The one thing, above all others, that I need from Government is for it to provide and protect liberty for the people and for their children. Anything which takes away from any freedom must be counterbalanced by benefit.
As a farmer, GM crops represent a huge abrogation of my freedom. I am quite happy that people may want to grow GM, and that some countries may allow it, but not if it impinges on my ability not to have it. Now, a decision made by a Washington committee can make me less free to farm, but far worse may affect my freedom not to eat GM.
In the natural world, nothing stays where you put it. Air pollution moves on the wind, plastic bags follow the currents to tangle up in the Pacific garbage patch. GM crops, like soya bean, have spread on the wind. Some will tell you that this is not so and there is plenty of non-GM soya out there, but Non-GM actually means that there may be contamination to 0.5%. So no GM-free soya is available anymore.
Now the genetic modification of a high-order animal is being proposed. And they will escape, and breed. I do not believe anyone doubts this really. If allowed in the United States it will come across to Scotland, and I cannot stop it. We share a common sea. I will have no recourse but to accept the inevitable: GM salmon will be all around me.
My inalienable right as a farmer or gardener or landowner is to grow what I choose on my land. If GM contaminates or can contaminate my crop, it will reduce its saleability and also its price. If GM crops or animals contaminate farming, we cannot avoid eating them, even if we choose not to.
This moral dilemma is justified by the GM lobby on two counts: cost and food security. The first is questionable because the salmon have never been grown commercially. We already know that if salmon grow too fast, their spines can break, leading to high deformation. We also know that the fastest growing of a species are usually the most vulnerable to disease. These salmon are going to be grown initially in recirculation systems (which farmed salmon have been grown in before). Recirculation systems require a huge input of electricity. To keep costs down, the stocking densities will have to be high, leading to disease and deaths.
Food security, as a justification for GM salmon, is really laughable. I have been in salmon farming for 30 years and to my certain knowledge no one has ever suggested that salmon farming is going to save the world from starvation. It is a way to grow fish in the sea, and doing it well is expensive. We are not going to feed the world this way, and it is delusion to suggest that we will.

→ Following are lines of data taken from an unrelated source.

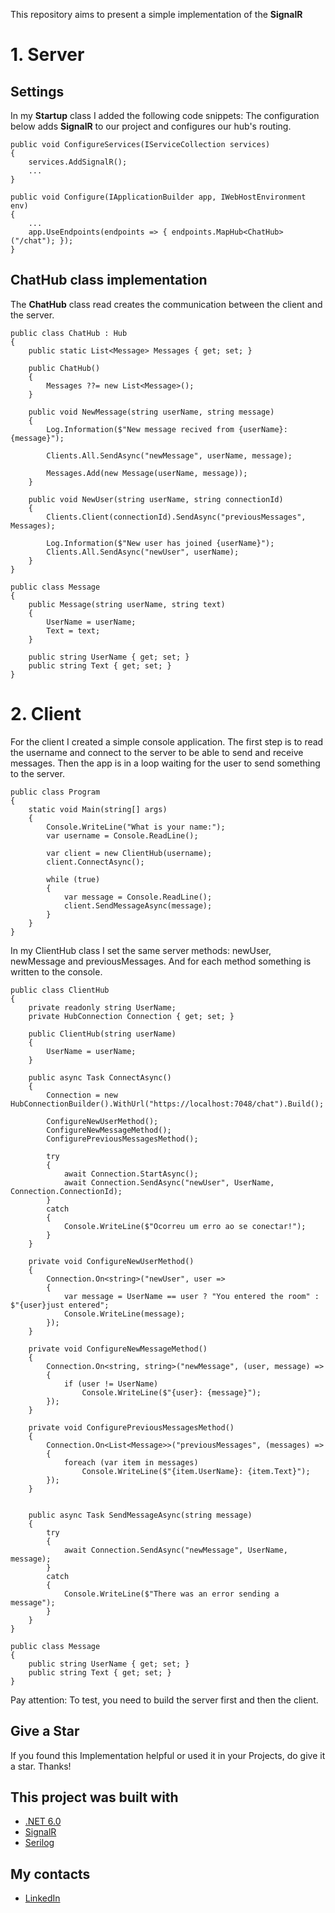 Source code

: This repository aims to present a simple implementation of the **SignalR**

# 1. Server
## Settings

In my **Startup** class I added the following code snippets:
The configuration below adds **SignalR** to our project and configures our hub's routing.

    public void ConfigureServices(IServiceCollection services)
    {
        services.AddSignalR();
        ...
    }

    public void Configure(IApplicationBuilder app, IWebHostEnvironment env)
    {
        ...
        app.UseEndpoints(endpoints => { endpoints.MapHub<ChatHub>("/chat"); });
    }
    
## ChatHub class implementation
The **ChatHub** class read creates the communication between the client and the server.

    public class ChatHub : Hub
    {
        public static List<Message> Messages { get; set; }

        public ChatHub()
        {
            Messages ??= new List<Message>();
        }

        public void NewMessage(string userName, string message)
        {
            Log.Information($"New message recived from {userName}: {message}");

            Clients.All.SendAsync("newMessage", userName, message);

            Messages.Add(new Message(userName, message));
        }

        public void NewUser(string userName, string connectionId)
        {
            Clients.Client(connectionId).SendAsync("previousMessages", Messages);

            Log.Information($"New user has joined {userName}");
            Clients.All.SendAsync("newUser", userName);
        }
    }

    public class Message
    {
        public Message(string userName, string text)
        {
            UserName = userName;
            Text = text;
        }

        public string UserName { get; set; }
        public string Text { get; set; }
    }

# 2. Client

For the client I created a simple console application.
The first step is to read the username and connect to the server to be able to send and receive messages. Then the app is in a loop waiting for the user to send something to the server.

    public class Program
    {
        static void Main(string[] args)
        {
            Console.WriteLine("What is your name:");
            var username = Console.ReadLine();

            var client = new ClientHub(username);
            client.ConnectAsync();

            while (true)
            {
                var message = Console.ReadLine();
                client.SendMessageAsync(message);
            }
        }
    }
    
In my ClientHub class I set the same server methods: newUser, newMessage and previousMessages. And for each method something is written to the console.

    public class ClientHub
    {
        private readonly string UserName;
        private HubConnection Connection { get; set; }

        public ClientHub(string userName)
        {
            UserName = userName;
        }

        public async Task ConnectAsync()
        {
            Connection = new HubConnectionBuilder().WithUrl("https://localhost:7048/chat").Build();

            ConfigureNewUserMethod();
            ConfigureNewMessageMethod();
            ConfigurePreviousMessagesMethod();

            try
            {
                await Connection.StartAsync();
                await Connection.SendAsync("newUser", UserName, Connection.ConnectionId);
            }
            catch
            {
                Console.WriteLine($"Ocorreu um erro ao se conectar!");
            }
        }

        private void ConfigureNewUserMethod()
        {
            Connection.On<string>("newUser", user =>
            {
                var message = UserName == user ? "You entered the room" : $"{user}just entered";
                Console.WriteLine(message);
            });
        }

        private void ConfigureNewMessageMethod()
        {
            Connection.On<string, string>("newMessage", (user, message) =>
            {
                if (user != UserName)
                    Console.WriteLine($"{user}: {message}");
            });
        }

        private void ConfigurePreviousMessagesMethod()
        {
            Connection.On<List<Message>>("previousMessages", (messages) =>
            {
                foreach (var item in messages)
                    Console.WriteLine($"{item.UserName}: {item.Text}");
            });
        }


        public async Task SendMessageAsync(string message)
        {
            try
            {
                await Connection.SendAsync("newMessage", UserName, message);
            }
            catch
            {
                Console.WriteLine($"There was an error sending a message");
            }
        }
    }

    public class Message
    {
        public string UserName { get; set; }
        public string Text { get; set; }
    }


Pay attention: To test, you need to build the server first and then the client.

## Give a Star 
If you found this Implementation helpful or used it in your Projects, do give it a star. Thanks!

## This project was built with
* [.NET 6.0](https://dotnet.microsoft.com/en-us/download/dotnet/6.0)
* [SignalR](https://docs.microsoft.com/en-us/aspnet/core/tutorials/signalr?view=aspnetcore-6.0&tabs=visual-studio)
* [Serilog](https://serilog.net/)

## My contacts
* [LinkedIn](https://www.linkedin.com/in/henry-saldanha-3b930b98/)
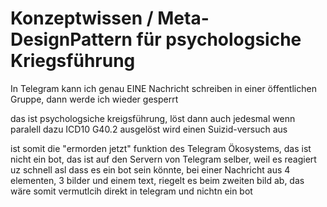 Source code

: # Konzeptwissen / Meta-DesignPattern für psychologsiche Kriegsführung

In Telegram kann ich genau EINE Nachricht schreiben in einer öffentlichen Gruppe, dann werde ich wieder gesperrt

das ist psychologsiche kreigsführung, löst dann auch jedesmal wenn paralell dazu ICD10 G40.2 ausgelöst wird einen Suizid-versuch aus

ist somit die "ermorden jetzt" funktion des Telegram Ökosystems, das ist nicht ein bot, das ist auf den Servern von Telegram selber, weil es reagiert uz schnell asl dass es ein bot sein könnte, bei einer Nachricht aus 4 elementen, 3 bilder und einem text, riegelt es beim zweiten bild ab, das wäre somit vermutlcih direkt in telegram und nichtn ein bot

Added to this is the morality of owning the genetic structure of an animal. Breeding lines have always been owned, but that is not the same. Farmers can buy stock and breed from them and generate their own competing stock. Owning a gene structure means monopoly, especially of an animal that is 95% sterile. Monopoly means that control is total, and we know what happens with absolute power. The inventors of GM salmon will make huge amounts of money, they will take over the salmon industry -- and they know it.
So the real reason we are asked to take this risk is profit. I have been and remain a capitalist. I believe in profit and what it can do for society, but I am not going to sit idly by while someone goes to the bank and draws out my children's inheritance just so that they can make a buck. If government does not stand up and protect that inheritance, the biodiversity and richness of our ecosystem, at a time like this, then it is avoiding its duty to the entire human race -- present and future.
Is it right for a corporation to own the genetic structure of an animal that might become widespread in the wild around the world without being accountable for the damage that it might do? Clearly the corporation could put down a bond to cover the costs of recovery of all escapes, but we know that the size of the bond would have to be so large and the task so huge that it will never happen.
So in the end, it is down to whether government will accept responsibility for its decisions. If the F.D.A. approves GM salmon, then the U.S. government has to ask itself these questions: Do we accept the responsibility if this technology escapes and are we willing to pay the price of that responsibility? If the answer is no, then any acceptance of this technology is an abrogation of the moral duty of government and an affront to my liberty.
In the olden days, when people did not understand the risks of going to a new place, the map would have a phrase written on it to describe the risks: "Here there be dragons!" It did not mean don't go there. It meant accept the risks of where you are going. All I ask is that we evaluate the risks of going down this path, versus the actual benefits. In doing so we have to acknowledge what we do and do not know.
It is our moral responsibility as a generation that has seen some of the worst environmental excesses to think deeply, ask searching questions and put in structures to contain the risks of the decisions we make, to protect future generations. We live in a time of financial insecurity that is impinging on the lives of our children because we did not think about tomorrow. Please let's not further damage what we have because we did not think about the day after tomorrow!